(Records provided Opens)

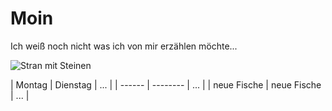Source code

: # Moin

Ich weiß noch nicht was ich von mir erzählen möchte...

![Stran mit Steinen](https://fastly.picsum.photos/id/13/2500/1667.jpg?hmac=SoX9UoHhN8HyklRA4A3vcCWJMVtiBXUg0W4ljWTor7s)

| Montag | Dienstag | ... |
| ------ | -------- | ... |
| neue Fische | neue Fische | ... |
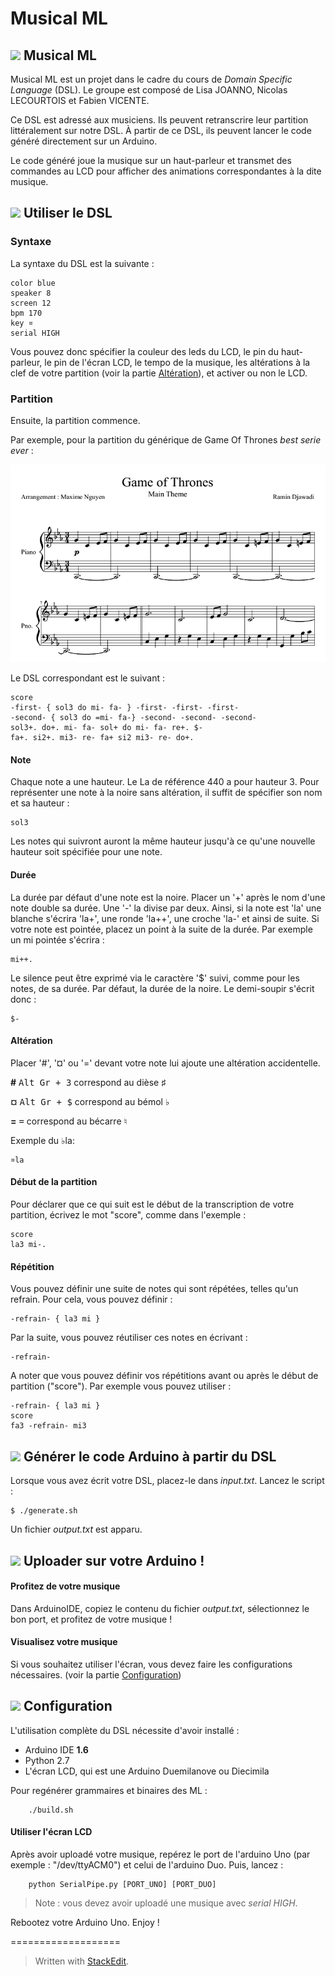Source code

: Musical ML
===================

## <img src="https://cdn0.iconfinder.com/data/icons/octicons/1024/book-48.png"/>  Musical ML

Musical ML est un projet dans le cadre du cours de *Domain Specific Language* (DSL). Le groupe est composé de Lisa JOANNO, Nicolas LECOURTOIS et Fabien VICENTE.

Ce DSL est adressé aux musiciens. Ils peuvent retranscrire leur partition littéralement sur notre DSL. À partir de ce DSL, ils peuvent lancer le code généré directement sur un Arduino.

Le code généré joue la musique sur un haut-parleur et transmet des commandes au LCD pour afficher des animations correspondantes à la dite musique.

## <img src="https://cdn2.iconfinder.com/data/icons/flat-ui-icons-24-px/24/new-24-48.png"/> Utiliser le DSL

### Syntaxe
La syntaxe du DSL est la suivante : 

    color blue
    speaker 8
    screen 12
    bpm 170
    key ¤
    serial HIGH

Vous pouvez donc spécifier la couleur des leds du LCD, le pin du haut-parleur, le pin de l'écran LCD, le tempo de la musique, les altérations à la clef de votre partition (voir la partie  [Altération](#altération)), et activer ou non le LCD.

### Partition

Ensuite, la partition commence. 

Par exemple, pour la partition du générique de Game Of Thrones *best serie ever* : 

<img src="img/got.png">

Le DSL correspondant est le suivant : 

    score
    -first- { sol3 do mi- fa- } -first- -first- -first-
    -second- { sol3 do =mi- fa-} -second- -second- -second-
    sol3+. do+. mi- fa- sol+ do mi- fa- re+. $-
    fa+. si2+. mi3- re- fa+ si2 mi3- re- do+.

####  Note

Chaque note a une hauteur. Le La de référence 440 a pour hauteur 3. Pour représenter une note à la noire sans altération, il suffit de spécifier son nom et sa hauteur : 

    sol3

Les notes qui suivront auront la même hauteur jusqu'à ce qu'une nouvelle hauteur soit spécifiée pour une note. 

####  Durée

La durée par défaut d'une note est la noire. Placer un '+' après le nom d'une note double sa durée. Une '-' la divise par deux. Ainsi, si la note est 'la' une blanche s'écrira 'la+', une ronde 'la++', une croche 'la-' et ainsi de suite.
Si votre note est pointée, placez un point à la suite de la durée. Par exemple un mi pointée s'écrira :

    mi++.

Le silence peut être exprimé via le caractère '$' suivi, comme pour les notes, de sa durée. Par défaut, la durée de la noire. Le demi-soupir s'écrit donc : 

    $-

####  Altération 
Placer '#', '¤' ou '=' devant votre note lui ajoute une altération accidentelle. 

**\#** <kbd>Alt Gr + 3</kbd> correspond au dièse ♯

**¤** <kbd>Alt Gr + $</kbd> correspond au bémol ♭

**=** <kbd>=</kbd> correspond au bécarre ♮

Exemple du ♭la:

    ¤la

####  Début de la partition

Pour déclarer que ce qui suit est le début de la transcription de votre partition, écrivez le mot "score", comme dans l'exemple : 

    score
    la3 mi-.

####  Répétition

Vous pouvez définir une suite de notes qui sont répétées, telles qu'un refrain. Pour cela, vous pouvez définir : 

    -refrain- { la3 mi }

Par la suite, vous pouvez réutiliser ces notes en écrivant :

    -refrain-

A noter que vous pouvez définir vos répétitions avant ou après le début de partition ("score"). Par exemple vous pouvez utiliser :

    -refrain- { la3 mi }
    score
    fa3 -refrain- mi3

## <img src="https://cdn0.iconfinder.com/data/icons/octicons/1024/git-compare-48.png"/> Générer le code Arduino à partir du DSL


Lorsque vous avez écrit votre DSL, placez-le dans *input.txt*. Lancez le script :

    $ ./generate.sh 

Un fichier *output.txt* est apparu. 

## <img src="https://cdn0.iconfinder.com/data/icons/octicons/1024/link-external-48.png"/> Uploader sur votre Arduino !

#### Profitez de votre musique

Dans ArduinoIDE, copiez le contenu du fichier *output.txt*, sélectionnez le bon port, et profitez de votre musique !

#### Visualisez votre musique

Si vous souhaitez utiliser l'écran, vous devez faire les configurations nécessaires. (voir la partie [Configuration](Configuration))

## <img src="https://cdn0.iconfinder.com/data/icons/octicons/1024/gear-48.png"/> Configuration

L'utilisation complète du DSL nécessite d'avoir installé :
- Arduino IDE **1.6**
- Python 2.7
- L'écran LCD, qui est une Arduino Duemilanove ou Diecimila

Pour regénérer grammaires et binaires des ML : 

        ./build.sh

#### Utiliser l'écran LCD

Après avoir uploadé votre musique, repérez le port de l'arduino Uno (par exemple : "/dev/ttyACM0") et celui de l'arduino Duo.
Puis, lancez :

        python SerialPipe.py [PORT_UNO] [PORT_DUO]

> Note : vous devez avoir uploadé une musique avec *serial HIGH*.

Rebootez votre Arduino Uno. Enjoy !

===================

> Written with [StackEdit](https://stackedit.io/).

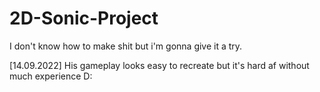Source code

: # 2D-Sonic-Project
I don't know how to make shit but i'm gonna give it a try.

[14.09.2022]
His gameplay looks easy to recreate but it's hard af without much experience D:
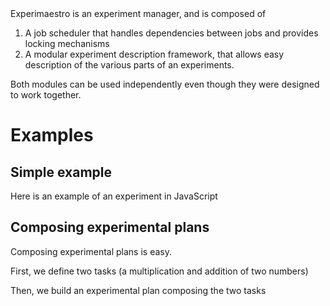<head><title>Home</title></head>
Experimaestro is an experiment manager, and is composed of 

1. A job scheduler that handles dependencies between jobs and provides locking mechanisms
2. A modular experiment description framework, that allows easy description of the various parts of an experiments.

Both modules can be used independently even though they were designed to work together.

# Examples

## Simple example

Here is an example of an experiment in JavaScript

<include file="src/site/code/example.js"/>

## Composing experimental plans

Composing experimental plans is easy. 

First, we define two tasks (a multiplication and addition of two numbers)
<include file="src/test/resources/js/plan_composition.js" id="task"/>

Then, we build an experimental plan composing the two tasks
<include file="src/test/resources/js/plan_composition.js" id="run"/>



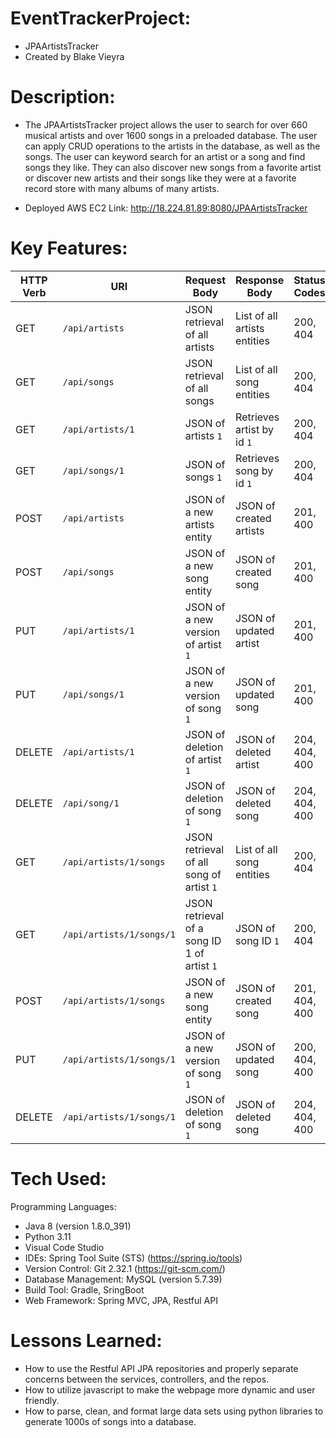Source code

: # EventTrackerProject:

- JPAArtistsTracker
- Created by Blake Vieyra

# Description:

- The JPAArtistsTracker project allows the user to search for over 660 musical artists and over 1600 songs in a preloaded database. The user can apply CRUD operations to the artists in the database, as well as the songs. The user can keyword search for an artist or a song and find songs they like. They can also discover new songs from a favorite artist or discover new artists and their songs like they were at a favorite record store with many albums of many artists. 
  
- Deployed AWS EC2 Link: http://18.224.81.89:8080/JPAArtistsTracker

# Key Features:

| HTTP Verb | URI               | Request Body | Response Body | Status Codes |
|-----------|-------------------|--------------|---------------|---------|
| GET       | `/api/artists`      | JSON retrieval of all artists | List of all artists entities | 200, 404 |
| GET       | `/api/songs`      | JSON retrieval of all songs | List of all song entities | 200, 404 |
| GET       | `/api/artists/1`   |  JSON of artists `1` | Retrieves artist by id  `1`| 200, 404 |
| GET       | `/api/songs/1`   |  JSON of songs `1` | Retrieves song by id  `1`| 200, 404 |
| POST      | `/api/artists`      | JSON of a new artists entity  | JSON of created artists | 201, 400 |
| POST      | `/api/songs`      | JSON of a new song entity  | JSON of created song | 201, 400 |
| PUT       | `/api/artists/1`   | JSON of a new version of artist `1` | JSON of updated artist | 201, 400 |
| PUT       | `/api/songs/1`   | JSON of a new version of song `1` | JSON of updated song | 201, 400 |
| DELETE    | `/api/artists/1`   | JSON of deletion of artist `1` | JSON of deleted artist | 204, 404, 400 |  
| DELETE    | `/api/song/1`   | JSON of deletion of song `1` | JSON of deleted song | 204, 404, 400 |  
| GET       | `/api/artists/1/songs`      | JSON retrieval of all song of artist `1` | List of all song entities | 200, 404 |
| GET       | `/api/artists/1/songs/1`   | JSON retrieval of a song ID 1 of artist `1` | JSON of song ID `1` | 200, 404 |
| POST      | `/api/artists/1/songs`      | JSON of a new song entity  | JSON of created song | 201, 404, 400 | 
| PUT       | `/api/artists/1/songs/1`   | JSON of a new version of song `1` | JSON of updated song | 200, 404, 400 |              
| DELETE    | `/api/artists/1/songs/1`   | JSON of deletion of song `1` | JSON of deleted song | 204, 404, 400 |              

# Tech Used:

Programming Languages:
- Java 8 (version 1.8.0_391)
- Python 3.11
- Visual Code Studio
- IDEs: Spring Tool Suite (STS) (https://spring.io/tools)
- Version Control: Git 2.32.1 (https://git-scm.com/)
- Database Management: MySQL (version 5.7.39)
- Build Tool: Gradle, SringBoot
- Web Framework: Spring MVC, JPA, Restful API

# Lessons Learned:

- How to use the Restful API JPA repositories and properly separate concerns between the services, controllers, and the repos.
- How to utilize javascript to make the webpage more dynamic and user friendly.
- How to parse, clean, and format large data sets using python libraries to generate 1000s of songs into a database.


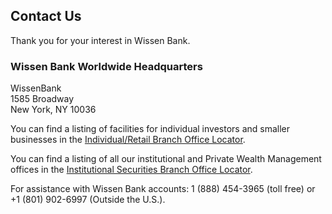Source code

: ## Contact Us

Thank you for your interest in Wissen Bank.

### Wissen Bank Worldwide Headquarters

WissenBank
<br>
1585 Broadway 
<br>
New York, NY 10036

You can find a listing of facilities for individual investors and smaller businesses in the [Individual/Retail Branch Office Locator](https://vishmaster17.github.io/WissenBank/contact).

You can find a listing of all our institutional and Private Wealth Management offices in the [Institutional Securities Branch Office Locator](https://vishmaster17.github.io/WissenBank/contact).

For assistance with Wissen Bank accounts: 1 (888) 454-3965 (toll free) or +1 (801) 902-6997 (Outside the U.S.).

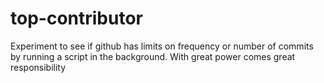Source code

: # top-contributor

Experiment to see if github has limits on frequency or number of commits by running a script in the background. With great power comes great responsibility
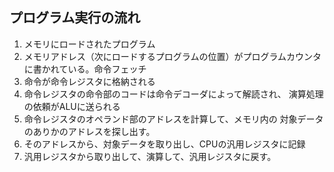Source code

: ## プログラム実行の流れ
1. メモリにロードされたプログラム
2. メモリアドレス（次にロードするプログラムの位置）がプログラムカウンタに書かれている。命令フェッチ
3. 命令が命令レジスタに格納される
4. 命令レジスタの命令部のコードは命令デコーダによって解読され、
演算処理の依頼がALUに送られる
5. 命令レジスタのオペランド部のアドレスを計算して、メモリ内の
対象データのありかのアドレスを探し出す。
6. そのアドレスから、対象データを取り出し、CPUの汎用レジスタに記録
7. 汎用レジスタから取り出して、演算して、汎用レジスタに戻す。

(Records provided Closes)

**To do:** Check all the records above and select each line where the string "définir" is found.

**Result of this exercise:**
Vous pouvez définir une suite de notes qui sont répétées, telles qu'un refrain. Pour cela, vous pouvez définir : 
A noter que vous pouvez définir vos répétitions avant ou après le début de partition ("score"). Par exemple vous pouvez utiliser :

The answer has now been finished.